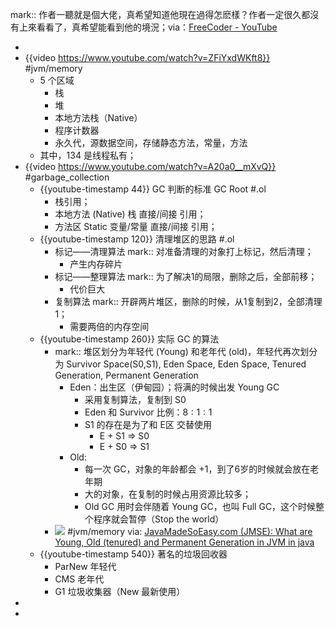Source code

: mark:: 作者一聽就是個大佬，真希望知道他現在過得怎麽樣？作者一定很久都沒有上來看看了，真希望能看到他的境況；via：[FreeCoder - YouTube](https://www.youtube.com/channel/UC8OGDmnyMgYOPgpnFJYUiGg)

-
- {{video https://www.youtube.com/watch?v=ZFiYxdWKft8}}
  #jvm/memory
  - 5 个区域
    - 栈
    - 堆
    - 本地方法栈（Native）
    - 程序计数器
    - 永久代，源数据空间，存储静态方法，常量，方法
  - 其中，134 是线程私有；
- {{video https://www.youtube.com/watch?v=A20a0__mXvQ}}
  #garbage_collection
  - {{youtube-timestamp 44}} GC 判断的标准 GC Root #.ol
    - 栈引用；
    - 本地方法 (Native) 栈 直接/间接 引用；
    - 方法区 Static 变量/常量 直接/间接 引用；
  - {{youtube-timestamp 120}} 清理堆区的思路 #.ol
    - 标记——清理算法
      mark:: 对准备清理的对象打上标记，然后清理；
      - 产生内存碎片
    - 标记——整理算法
      mark:: 为了解决1的局限，删除之后，全部前移；
      - 代价巨大
    - 复制算法
      mark:: 开辟两片堆区，删除的时候，从1复制到2，全部清理1；
      - 需要两倍的内存空间
  - {{youtube-timestamp 260}} 实际 GC 的算法
    - mark:: 堆区划分为年轻代 (Young) 和老年代 (old)，年轻代再次划分为 Survivor Space(S0,S1), Eden Space, Eden Space, Tenured Generation, Permanent Generation
      - Eden：出生区（伊甸园）；将满的时候出发 Young GC
        - 采用复制算法，复制到 S0
        - Eden 和 Survivor 比例：$8:1:1$
        - S1 的存在是为了和 E区 交替使用
          - E + S1 => S0
          - E + S0 => S1
      - Old:
        - 每一次 GC，对象的年龄都会 +1，到了6岁的时候就会放在老年期
        - 大的对象，在复制的时候占用资源比较多；
        - Old GC 用时会伴随着 Young GC，也叫 Full GC，这个时候整个程序就会暂停（Stop the world）
    - ![](../assets/javamadesoeasy_com_what-are-young-old-tenured.png)
      #jvm/memory
      via: [JavaMadeSoEasy.com (JMSE): What are Young, Old (tenured) and Permanent Generation in JVM in java](https://www.javamadesoeasy.com/2016/10/what-are-young-old-tenured-and.html)
  - {{youtube-timestamp 540}} 著名的垃圾回收器
    - ParNew 年轻代
    - CMS 老年代
    - G1 垃圾收集器（New 最新使用）
-
-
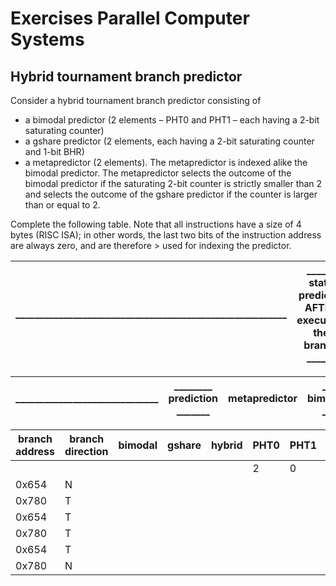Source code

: # Exercises Parallel Computer Systems
## Hybrid tournament branch predictor
Consider a hybrid tournament branch predictor consisting of
- a bimodal predictor (2 elements – PHT0 and PHT1 – each having a 2-bit saturating
counter)
- a gshare predictor (2 elements, each having a 2-bit saturating counter and 1-bit BHR)
- a metapredictor (2 elements). The metapredictor is indexed alike the bimodal predictor.
The metapredictor selects the outcome of the bimodal predictor if the saturating 2-bit
counter is strictly smaller than 2 and selects the outcome of the gshare predictor if the
counter is larger than or equal to 2.

Complete the following table. Note that all instructions have a size of 4 bytes (RISC ISA); in
other words, the last two bits of the instruction address are always zero, and are therefore >
used for indexing the predictor.

| _________________________________________________________ | ______ state predictor AFTER executing the branch ______ |
| --- | --- |

| ______________________________ | ________ prediction _______  | metapredictor | __ bimodal __ | ______ gshare ______ |
| ---                       | ---                           | ---           | ---     |---      |

| branch address  | branch direction  | bimodal | gshare  | hybrid  | PHT0  | PHT1  | PHT0  | PHT1  | BHR | PHT0  | PHT1  |
| ---             | ---               | ---     | ---     | ---     | ---   | ---   | ---   | ---   | --- | ---   | ---   |
|                 |                   |         |         |         | 2     | 0     | 0     | 2     | 0   | 2     | 1     |
| 0x654           | N                 |
| 0x780           | T                 |
| 0x654           | T                 |
| 0x780           | T                 |
| 0x654           | T                 |
| 0x780           | N                 |
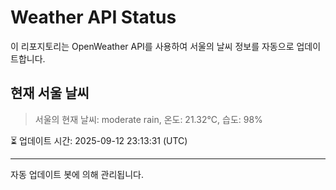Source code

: 
# Weather API Status

이 리포지토리는 OpenWeather API를 사용하여 서울의 날씨 정보를 자동으로 업데이트합니다.

## 현재 서울 날씨
> 서울의 현재 날씨: moderate rain, 온도: 21.32°C, 습도: 98%

⏳ 업데이트 시간: 2025-09-12 23:13:31 (UTC)

---
자동 업데이트 봇에 의해 관리됩니다.
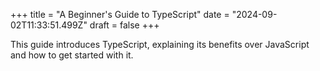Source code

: +++
title = "A Beginner's Guide to TypeScript"
date = "2024-09-02T11:33:51.499Z"
draft = false
+++

  This guide introduces TypeScript, explaining its benefits over JavaScript and how to get started with it.
        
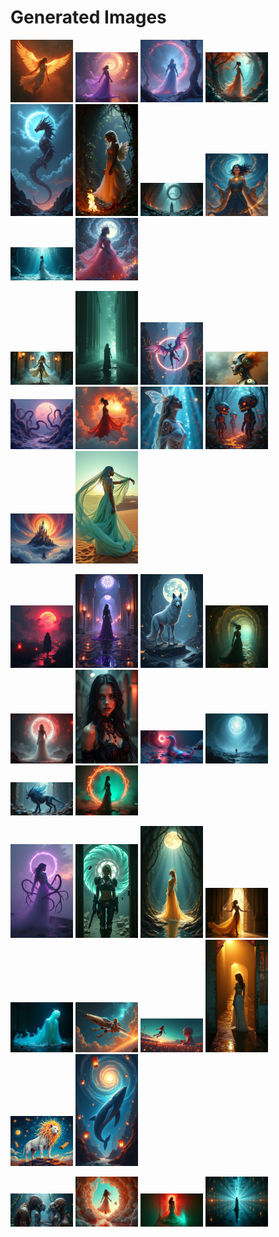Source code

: # Generated Images



<img src="2025_07_22_01.png" width="100"/> <img src="2025_07_22_02.png" width="100"/> <img src="2025_07_22_03.png" width="100"/> <img src="2025_07_22_04.png" width="100"/> <img src="2025_07_22_05.png" width="100"/> <img src="2025_07_22_06.png" width="100"/> <img src="2025_07_22_07.png" width="100"/> <img src="2025_07_22_08.png" width="100"/> <img src="2025_07_22_09.png" width="100"/> <img src="2025_07_22_10.png" width="100"/>

<img src="2025_07_22_11.png" width="100"/> <img src="2025_07_22_12.png" width="100"/> <img src="2025_07_22_13.png" width="100"/> <img src="2025_07_22_14.png" width="100"/> <img src="2025_07_22_15.png" width="100"/> <img src="2025_07_22_16.png" width="100"/> <img src="2025_07_22_17.png" width="100"/> <img src="2025_07_22_18.png" width="100"/> <img src="2025_07_22_19.png" width="100"/> <img src="2025_07_22_20.png" width="100"/>

<img src="2025_07_22_21.png" width="100"/> <img src="2025_07_22_22.png" width="100"/> <img src="2025_07_22_23.png" width="100"/> <img src="2025_07_22_24.png" width="100"/> <img src="2025_07_22_25.png" width="100"/> <img src="2025_07_22_26.png" width="100"/> <img src="2025_07_22_27.png" width="100"/> <img src="2025_07_22_28.png" width="100"/> <img src="2025_07_22_29.png" width="100"/> <img src="2025_07_22_30.png" width="100"/>

<img src="2025_07_22_31.png" width="100"/> <img src="2025_07_22_32.png" width="100"/> <img src="2025_07_22_33.png" width="100"/> <img src="2025_07_22_34.png" width="100"/> <img src="2025_07_22_35.png" width="100"/> <img src="2025_07_22_36.png" width="100"/> <img src="2025_07_22_37.png" width="100"/> <img src="2025_07_22_38.png" width="100"/> <img src="2025_07_22_39.png" width="100"/> <img src="2025_07_22_40.png" width="100"/>

<img src="2025_07_22_41.png" width="100"/> <img src="2025_07_22_42.png" width="100"/> <img src="2025_07_22_43.png" width="100"/> <img src="2025_07_22_44.png" width="100"/>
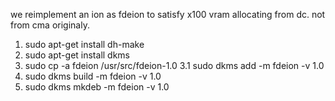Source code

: we reimplement an ion  as fdeion to satisfy x100 vram allocating from dc. not from cma originaly.

1. sudo apt-get install dh-make 
2. sudo apt-get install dkms
3. sudo cp -a fdeion /usr/src/fdeion-1.0
	3.1 sudo dkms add -m fdeion -v 1.0
4. sudo dkms build -m fdeion -v 1.0 
5. sudo dkms mkdeb -m fdeion -v 1.0
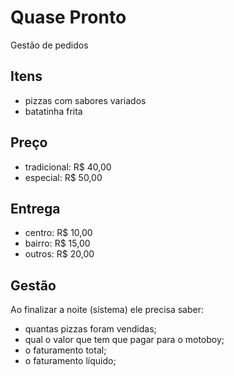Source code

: # Quase Pronto 
Gestão de pedidos

## Itens
- pizzas com sabores variados
- batatinha frita

## Preço
- tradicional: R$ 40,00
- especial: R$ 50,00

## Entrega
- centro: R$ 10,00
- bairro: R$ 15,00
- outros: R$ 20,00

## Gestão
Ao finalizar a noite (sistema) ele precisa saber:
- quantas pizzas foram vendidas;
- qual o valor que tem que pagar para o motoboy;
- o faturamento total;
- o faturamento líquido;
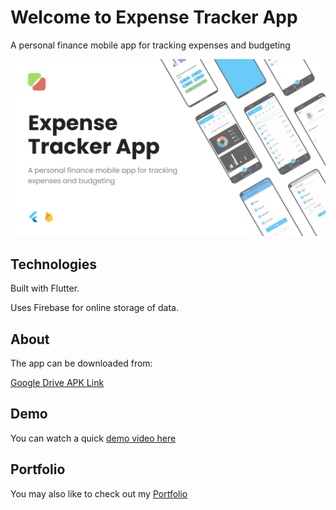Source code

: # Welcome to Expense Tracker App

A personal finance mobile app for tracking expenses and budgeting

![Cover image](/assets/images/ET_BG.png)

## Technologies

Built with Flutter.

Uses Firebase for online storage of data.

## About

The app can be downloaded from:

[Google Drive APK Link](https://drive.google.com/drive/u/0/folders/1atgBxQzbCdNSRrds6noeQ2sbJyVG8857)

## Demo

You can watch a quick [demo video here](https://www.youtube.com/watch?v=gGJ1nV5cT9k)

## Portfolio

You may also like to check out my [Portfolio](https://kakashiorion.github.io/portfolio-website/)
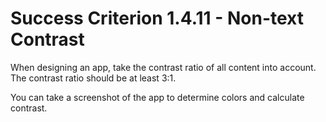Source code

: # Success Criterion 1.4.11 - Non-text Contrast

When designing an app, take the contrast ratio of all content into account. The contrast ratio should be at least 3:1.

You can take a screenshot of the app to determine colors and calculate contrast.
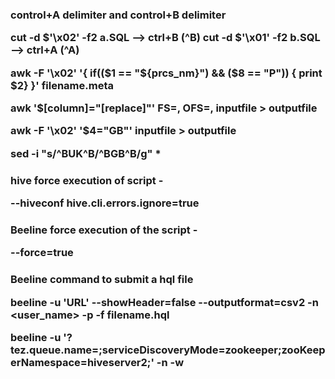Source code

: <H3> control+A delimiter and control+B delimiter
  
  
  cut -d $'\x02' -f2 a.SQL  --> ctrl+B (^B)
  cut -d $'\x01' -f2 b.SQL  --> ctrl+A (^A)

  awk -F '\x02' '{ if(($1 == "${prcs_nm}") && ($8 == "P")) { print $2} }' filename.meta

  awk '$[column]="[replace]"' FS=, OFS=, inputfile > outputfile

  awk -F '\x02' '$4="GB"' inputfile > outputfile

  sed -i "s/^BUK^B/^BGB^B/g" *


<H3> hive force execution of script -
  

--hiveconf hive.cli.errors.ignore=true 

<H3>Beeline force execution of the script -
  

  --force=true

<H3> Beeline command to submit a hql file
  

  beeline -u 'URL' --showHeader=false --outputformat=csv2 -n <user_name> -p <pwd> -f filename.hql

  beeline -u '<URL>?tez.queue.name=<QueueName>;serviceDiscoveryMode=zookeeper;zooKeeperNamespace=hiveserver2;' -n <user>  -w <pwd file name>

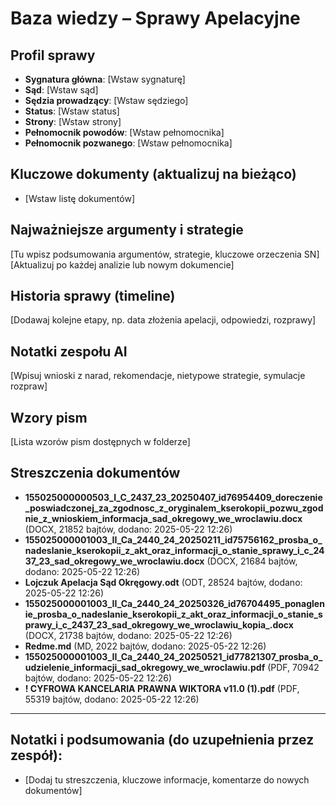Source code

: # Baza wiedzy – Sprawy Apelacyjne

## Profil sprawy
- **Sygnatura główna**: [Wstaw sygnaturę]
- **Sąd**: [Wstaw sąd]
- **Sędzia prowadzący**: [Wstaw sędziego]
- **Status**: [Wstaw status]
- **Strony**: [Wstaw strony]
- **Pełnomocnik powodów**: [Wstaw pełnomocnika]
- **Pełnomocnik pozwanego**: [Wstaw pełnomocnika]

## Kluczowe dokumenty (aktualizuj na bieżąco)
- [Wstaw listę dokumentów]

## Najważniejsze argumenty i strategie
[Tu wpisz podsumowania argumentów, strategie, kluczowe orzeczenia SN]
[Aktualizuj po każdej analizie lub nowym dokumencie]

## Historia sprawy (timeline)
[Dodawaj kolejne etapy, np. data złożenia apelacji, odpowiedzi, rozprawy]

## Notatki zespołu AI
[Wpisuj wnioski z narad, rekomendacje, nietypowe strategie, symulacje rozpraw]

## Wzory pism
[Lista wzorów pism dostępnych w folderze]

## Streszczenia dokumentów
<!-- Tutaj będą automatycznie dodawane streszczenia przez GitHub Actions -->

- **155025000000503_I_C_2437_23_20250407_id76954409_doreczenie_poswiadczonej_za_zgodnosc_z_oryginalem_kserokopii_pozwu_zgodnie_z_wnioskiem_informacja_sad_okregowy_we_wroclawiu.docx** (DOCX, 21852 bajtów, dodano: 2025-05-22 12:26)
- **155025000001003_II_Ca_2440_24_20250211_id75756162_prosba_o_nadeslanie_kserokopii_z_akt_oraz_informacji_o_stanie_sprawy_i_c_2437_23_sad_okregowy_we_wroclawiu.docx** (DOCX, 21684 bajtów, dodano: 2025-05-22 12:26)
- **Lojczuk Apelacja Sąd Okręgowy.odt** (ODT, 28524 bajtów, dodano: 2025-05-22 12:26)
- **155025000001003_II_Ca_2440_24_20250326_id76704495_ponaglenie_prosba_o_nadeslanie_kserokopii_z_akt_oraz_informacji_o_stanie_sprawy_i_c_2437_23_sad_okregowy_we_wroclawiu_kopia_.docx** (DOCX, 21738 bajtów, dodano: 2025-05-22 12:26)
- **Redme.md** (MD, 2022 bajtów, dodano: 2025-05-22 12:26)
- **155025000001003_II_Ca_2440_24_20250521_id77821307_prosba_o_udzielenie_informacji_sad_okregowy_we_wroclawiu.pdf** (PDF, 70942 bajtów, dodano: 2025-05-22 12:26)
- **! CYFROWA KANCELARIA PRAWNA WIKTORA  v11.0 (1).pdf** (PDF, 55319 bajtów, dodano: 2025-05-22 12:26)

---
## Notatki i podsumowania (do uzupełnienia przez zespół):

- [Dodaj tu streszczenia, kluczowe informacje, komentarze do nowych dokumentów]
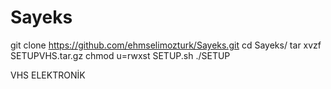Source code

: # Sayeks

git clone https://github.com/ehmselimozturk/Sayeks.git
cd Sayeks/
tar xvzf SETUPVHS.tar.gz
chmod u=rwxst SETUP.sh
./SETUP


VHS ELEKTRONİK
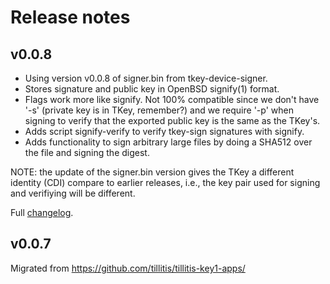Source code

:# Release notes

## v0.0.8

- Using version v0.0.8 of signer.bin from tkey-device-signer.
- Stores signature and public key in OpenBSD signify(1) format.
- Flags work more like signify. Not 100% compatible since we don't
  have '-s' (private key is in TKey, remember?) and we require '-p'
  when signing to verify that the exported public key is the same as
  the TKey's.
- Adds script signify-verify to verify tkey-sign signatures with
  signify.
- Adds functionality to sign arbitrary large files by doing a SHA512
  over the file and signing the digest.

NOTE: the update of the signer.bin version gives the TKey a different
identity (CDI) compare to earlier releases, i.e., the key pair used for
signing and verifiying will be different.

Full
[changelog](https://github.com/tillitis/tkey-device-signer/compare/v0.0.7...v0.0.8).

## v0.0.7

Migrated from https://github.com/tillitis/tillitis-key1-apps/
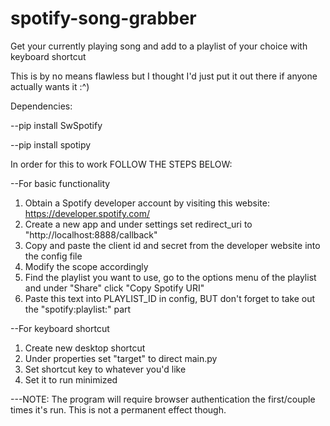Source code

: # spotify-song-grabber
Get your currently playing song and add to a playlist of your choice with keyboard shortcut

This is by no means flawless but I thought I'd just put it out there if anyone actually wants it :^)

Dependencies:

--pip install SwSpotify

--pip install spotipy

In order for this to work FOLLOW THE STEPS BELOW:

--For basic functionality
1. Obtain a Spotify developer account by visiting this website: https://developer.spotify.com/
2. Create a new app and under settings set redirect_uri to "http://localhost:8888/callback"
3. Copy and paste the client id and secret from the developer website into the config file
4. Modify the scope accordingly
5. Find the playlist you want to use, go to the options menu of the playlist and under "Share" click "Copy Spotify URI"
6. Paste this text into PLAYLIST_ID in config, BUT don't forget to take out the "spotify:playlist:" part

--For keyboard shortcut
1. Create new desktop shortcut
2. Under properties set "target" to direct main.py
3. Set shortcut key to whatever you'd like
4. Set it to run minimized

---NOTE: The program will require browser authentication the first/couple times it's run. This is not a permanent effect though.
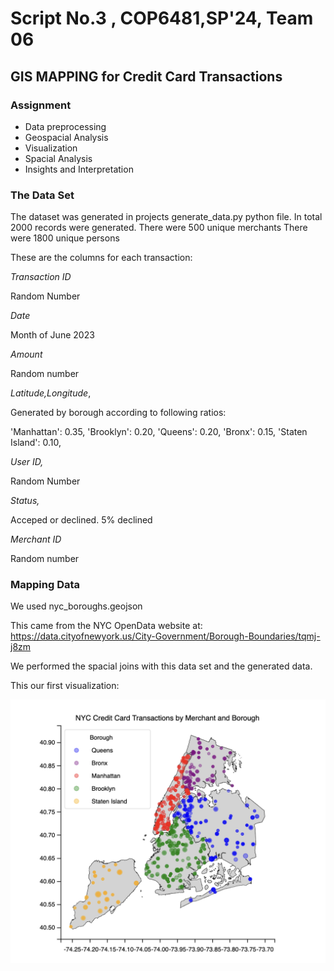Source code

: # Script No.3 , COP6481,SP'24, Team 06

## GIS MAPPING for Credit Card Transactions

### Assignment

* Data preprocessing
* Geospacial Analysis
* Visualization
* Spacial Analysis
* Insights and Interpretation

### The Data Set

The dataset was generated in projects generate_data.py python file.
In total 2000 records were generated.
There were 500 unique merchants
There were 1800 unique persons

These are the columns for each transaction:

*Transaction ID*

Random Number

*Date*

Month of June 2023

*Amount*

Random number

*Latitude,Longitude*,

Generated by borough according to following ratios:

'Manhattan': 0.35,
'Brooklyn': 0.20,
'Queens': 0.20,
'Bronx': 0.15,
'Staten Island': 0.10,

*User ID,*

Random Number

*Status,*

Acceped or declined.
5% declined

*Merchant ID*

Random number

### Mapping Data

We used nyc_boroughs.geojson

This came from the NYC OpenData website at:
https://data.cityofnewyork.us/City-Government/Borough-Boundaries/tqmj-j8zm

We performed the spacial joins with this data set and the generated data.

This our first visualization:

![CCTransactionMerchantStatic.png](assets/cc_transaction_merchant_static.png)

**EXERCISE DETAILS:**
Wherever the string "strategie" is found in the listing above, copy the line that contains it.

**ANSWER BOX:**
## Najważniejsze argumenty i strategie
[Tu wpisz podsumowania argumentów, strategie, kluczowe orzeczenia SN]
[Wpisuj wnioski z narad, rekomendacje, nietypowe strategie, symulacje rozpraw]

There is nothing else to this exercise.